▼
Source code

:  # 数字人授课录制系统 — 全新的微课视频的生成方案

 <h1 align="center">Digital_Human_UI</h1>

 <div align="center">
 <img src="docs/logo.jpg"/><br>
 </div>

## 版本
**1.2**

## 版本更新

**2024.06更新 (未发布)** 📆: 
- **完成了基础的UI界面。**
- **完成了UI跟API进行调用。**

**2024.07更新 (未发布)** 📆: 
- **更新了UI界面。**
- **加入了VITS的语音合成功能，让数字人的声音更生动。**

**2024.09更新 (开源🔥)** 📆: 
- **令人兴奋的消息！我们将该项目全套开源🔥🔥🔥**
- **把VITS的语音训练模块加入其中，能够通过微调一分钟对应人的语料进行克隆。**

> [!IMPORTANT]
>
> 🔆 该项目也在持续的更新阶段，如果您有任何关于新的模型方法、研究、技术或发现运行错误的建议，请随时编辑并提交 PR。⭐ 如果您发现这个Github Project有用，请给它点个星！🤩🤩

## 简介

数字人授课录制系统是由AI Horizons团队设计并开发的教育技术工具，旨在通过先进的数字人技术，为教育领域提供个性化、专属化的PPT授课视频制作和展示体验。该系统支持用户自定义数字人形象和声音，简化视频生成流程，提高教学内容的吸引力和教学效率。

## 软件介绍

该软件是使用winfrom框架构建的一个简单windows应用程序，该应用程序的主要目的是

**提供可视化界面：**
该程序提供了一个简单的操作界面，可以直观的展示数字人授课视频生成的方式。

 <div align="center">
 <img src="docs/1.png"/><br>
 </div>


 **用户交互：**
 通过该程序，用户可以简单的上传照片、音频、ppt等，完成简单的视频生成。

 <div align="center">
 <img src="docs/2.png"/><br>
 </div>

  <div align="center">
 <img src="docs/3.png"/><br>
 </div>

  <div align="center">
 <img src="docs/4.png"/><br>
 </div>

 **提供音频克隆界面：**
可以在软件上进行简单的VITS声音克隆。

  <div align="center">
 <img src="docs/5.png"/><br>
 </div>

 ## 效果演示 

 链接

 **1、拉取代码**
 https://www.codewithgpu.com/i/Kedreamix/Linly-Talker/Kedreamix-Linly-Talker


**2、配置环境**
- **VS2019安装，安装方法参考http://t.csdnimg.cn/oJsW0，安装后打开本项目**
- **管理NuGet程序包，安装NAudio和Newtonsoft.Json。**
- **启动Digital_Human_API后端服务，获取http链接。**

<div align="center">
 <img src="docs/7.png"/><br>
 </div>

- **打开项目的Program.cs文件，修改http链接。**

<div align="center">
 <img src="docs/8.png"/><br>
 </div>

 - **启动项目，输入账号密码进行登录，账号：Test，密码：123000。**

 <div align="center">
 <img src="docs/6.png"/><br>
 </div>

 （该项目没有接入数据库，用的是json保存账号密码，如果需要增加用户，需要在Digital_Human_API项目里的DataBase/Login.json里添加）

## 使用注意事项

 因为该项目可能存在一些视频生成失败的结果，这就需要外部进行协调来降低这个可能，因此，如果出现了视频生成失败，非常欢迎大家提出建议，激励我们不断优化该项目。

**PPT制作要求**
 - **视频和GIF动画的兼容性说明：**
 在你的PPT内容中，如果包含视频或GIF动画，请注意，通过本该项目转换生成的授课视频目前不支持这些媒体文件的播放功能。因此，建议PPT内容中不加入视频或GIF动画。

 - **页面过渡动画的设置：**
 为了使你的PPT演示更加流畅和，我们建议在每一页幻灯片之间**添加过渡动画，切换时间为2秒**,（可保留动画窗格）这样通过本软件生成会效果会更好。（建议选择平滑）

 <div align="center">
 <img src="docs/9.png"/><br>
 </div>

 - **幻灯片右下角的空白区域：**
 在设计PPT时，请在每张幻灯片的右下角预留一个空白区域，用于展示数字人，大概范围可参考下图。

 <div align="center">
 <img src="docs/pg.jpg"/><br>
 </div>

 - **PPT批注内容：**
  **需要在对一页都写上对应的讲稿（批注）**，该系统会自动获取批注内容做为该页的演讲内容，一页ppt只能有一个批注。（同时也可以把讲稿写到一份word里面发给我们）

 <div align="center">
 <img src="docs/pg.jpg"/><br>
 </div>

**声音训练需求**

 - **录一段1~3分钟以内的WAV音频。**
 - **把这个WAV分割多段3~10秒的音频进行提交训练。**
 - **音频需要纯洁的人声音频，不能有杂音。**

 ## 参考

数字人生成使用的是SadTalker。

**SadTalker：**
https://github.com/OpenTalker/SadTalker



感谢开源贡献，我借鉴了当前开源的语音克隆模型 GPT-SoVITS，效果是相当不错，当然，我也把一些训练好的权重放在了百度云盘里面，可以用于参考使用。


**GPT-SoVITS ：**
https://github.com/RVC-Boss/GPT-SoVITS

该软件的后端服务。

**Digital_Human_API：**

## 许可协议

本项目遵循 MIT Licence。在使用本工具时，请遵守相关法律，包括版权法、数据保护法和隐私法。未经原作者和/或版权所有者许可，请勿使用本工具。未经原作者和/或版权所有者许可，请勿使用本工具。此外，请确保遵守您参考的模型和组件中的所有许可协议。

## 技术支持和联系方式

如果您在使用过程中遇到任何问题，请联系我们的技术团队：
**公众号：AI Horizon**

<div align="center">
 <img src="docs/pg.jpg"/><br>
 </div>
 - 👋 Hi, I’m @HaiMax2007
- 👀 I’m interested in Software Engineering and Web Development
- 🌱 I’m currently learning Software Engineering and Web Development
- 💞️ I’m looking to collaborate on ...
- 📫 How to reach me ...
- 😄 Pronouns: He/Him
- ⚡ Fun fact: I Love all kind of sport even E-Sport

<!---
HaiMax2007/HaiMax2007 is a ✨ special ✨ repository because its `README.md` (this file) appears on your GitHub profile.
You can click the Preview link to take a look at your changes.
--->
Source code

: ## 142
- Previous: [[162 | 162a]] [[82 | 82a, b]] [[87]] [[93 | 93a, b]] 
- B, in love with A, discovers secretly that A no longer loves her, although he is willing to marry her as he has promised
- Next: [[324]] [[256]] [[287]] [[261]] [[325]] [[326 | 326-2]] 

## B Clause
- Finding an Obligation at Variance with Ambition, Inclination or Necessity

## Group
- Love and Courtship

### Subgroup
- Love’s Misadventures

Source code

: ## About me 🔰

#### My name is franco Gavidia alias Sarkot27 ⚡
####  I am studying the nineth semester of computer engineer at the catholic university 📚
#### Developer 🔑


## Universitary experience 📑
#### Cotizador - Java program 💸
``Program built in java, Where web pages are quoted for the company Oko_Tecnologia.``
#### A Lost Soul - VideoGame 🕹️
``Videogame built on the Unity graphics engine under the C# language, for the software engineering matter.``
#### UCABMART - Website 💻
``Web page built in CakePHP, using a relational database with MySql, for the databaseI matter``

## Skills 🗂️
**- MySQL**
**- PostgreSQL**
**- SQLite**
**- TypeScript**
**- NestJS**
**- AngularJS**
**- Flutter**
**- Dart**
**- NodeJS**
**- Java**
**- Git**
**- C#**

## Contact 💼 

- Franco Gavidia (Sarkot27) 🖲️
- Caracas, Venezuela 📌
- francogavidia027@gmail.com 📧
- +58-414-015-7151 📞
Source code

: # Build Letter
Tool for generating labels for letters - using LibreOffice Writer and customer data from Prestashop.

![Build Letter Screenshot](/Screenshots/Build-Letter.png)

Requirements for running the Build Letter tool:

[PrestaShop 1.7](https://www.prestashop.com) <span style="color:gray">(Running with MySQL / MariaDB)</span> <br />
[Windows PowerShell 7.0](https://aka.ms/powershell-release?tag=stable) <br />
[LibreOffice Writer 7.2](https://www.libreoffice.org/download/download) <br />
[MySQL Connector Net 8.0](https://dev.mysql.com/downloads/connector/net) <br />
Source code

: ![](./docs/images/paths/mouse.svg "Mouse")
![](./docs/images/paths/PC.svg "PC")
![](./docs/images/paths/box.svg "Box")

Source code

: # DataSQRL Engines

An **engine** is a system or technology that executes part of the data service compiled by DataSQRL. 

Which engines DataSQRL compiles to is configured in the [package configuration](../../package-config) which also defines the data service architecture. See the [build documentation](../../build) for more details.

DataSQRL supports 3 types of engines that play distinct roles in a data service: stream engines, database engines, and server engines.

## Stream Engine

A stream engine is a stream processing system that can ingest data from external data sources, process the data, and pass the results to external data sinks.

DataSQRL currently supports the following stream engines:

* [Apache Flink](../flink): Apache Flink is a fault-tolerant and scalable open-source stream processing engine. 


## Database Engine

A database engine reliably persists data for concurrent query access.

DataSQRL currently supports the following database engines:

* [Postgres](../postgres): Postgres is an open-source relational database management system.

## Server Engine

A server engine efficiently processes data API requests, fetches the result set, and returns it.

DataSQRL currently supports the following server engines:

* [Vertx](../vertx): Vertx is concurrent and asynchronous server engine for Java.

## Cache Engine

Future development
▲
For this exercise, please output exactly the lines above starting at the line with "- 🌱 I’m currently" and ending at the line with "7.2](https://www.libreoffice.org/download/download) <br />", ends included.

Expected answer:
- 🌱 I’m currently learning Software Engineering and Web Development
- 💞️ I’m looking to collaborate on ...
- 📫 How to reach me ...
- 😄 Pronouns: He/Him
- ⚡ Fun fact: I Love all kind of sport even E-Sport

<!---
HaiMax2007/HaiMax2007 is a ✨ special ✨ repository because its `README.md` (this file) appears on your GitHub profile.
You can click the Preview link to take a look at your changes.
--->
Source code

: ## 142
- Previous: [[162 | 162a]] [[82 | 82a, b]] [[87]] [[93 | 93a, b]] 
- B, in love with A, discovers secretly that A no longer loves her, although he is willing to marry her as he has promised
- Next: [[324]] [[256]] [[287]] [[261]] [[325]] [[326 | 326-2]] 

## B Clause
- Finding an Obligation at Variance with Ambition, Inclination or Necessity

## Group
- Love and Courtship

### Subgroup
- Love’s Misadventures

Source code

: ## About me 🔰

#### My name is franco Gavidia alias Sarkot27 ⚡
####  I am studying the nineth semester of computer engineer at the catholic university 📚
#### Developer 🔑


## Universitary experience 📑
#### Cotizador - Java program 💸
``Program built in java, Where web pages are quoted for the company Oko_Tecnologia.``
#### A Lost Soul - VideoGame 🕹️
``Videogame built on the Unity graphics engine under the C# language, for the software engineering matter.``
#### UCABMART - Website 💻
``Web page built in CakePHP, using a relational database with MySql, for the databaseI matter``

## Skills 🗂️
**- MySQL**
**- PostgreSQL**
**- SQLite**
**- TypeScript**
**- NestJS**
**- AngularJS**
**- Flutter**
**- Dart**
**- NodeJS**
**- Java**
**- Git**
**- C#**

## Contact 💼 

- Franco Gavidia (Sarkot27) 🖲️
- Caracas, Venezuela 📌
- francogavidia027@gmail.com 📧
- +58-414-015-7151 📞
Source code

: # Build Letter
Tool for generating labels for letters - using LibreOffice Writer and customer data from Prestashop.

![Build Letter Screenshot](/Screenshots/Build-Letter.png)

Requirements for running the Build Letter tool:

[PrestaShop 1.7](https://www.prestashop.com) <span style="color:gray">(Running with MySQL / MariaDB)</span> <br />
[Windows PowerShell 7.0](https://aka.ms/powershell-release?tag=stable) <br />
[LibreOffice Writer 7.2](https://www.libreoffice.org/download/download) <br />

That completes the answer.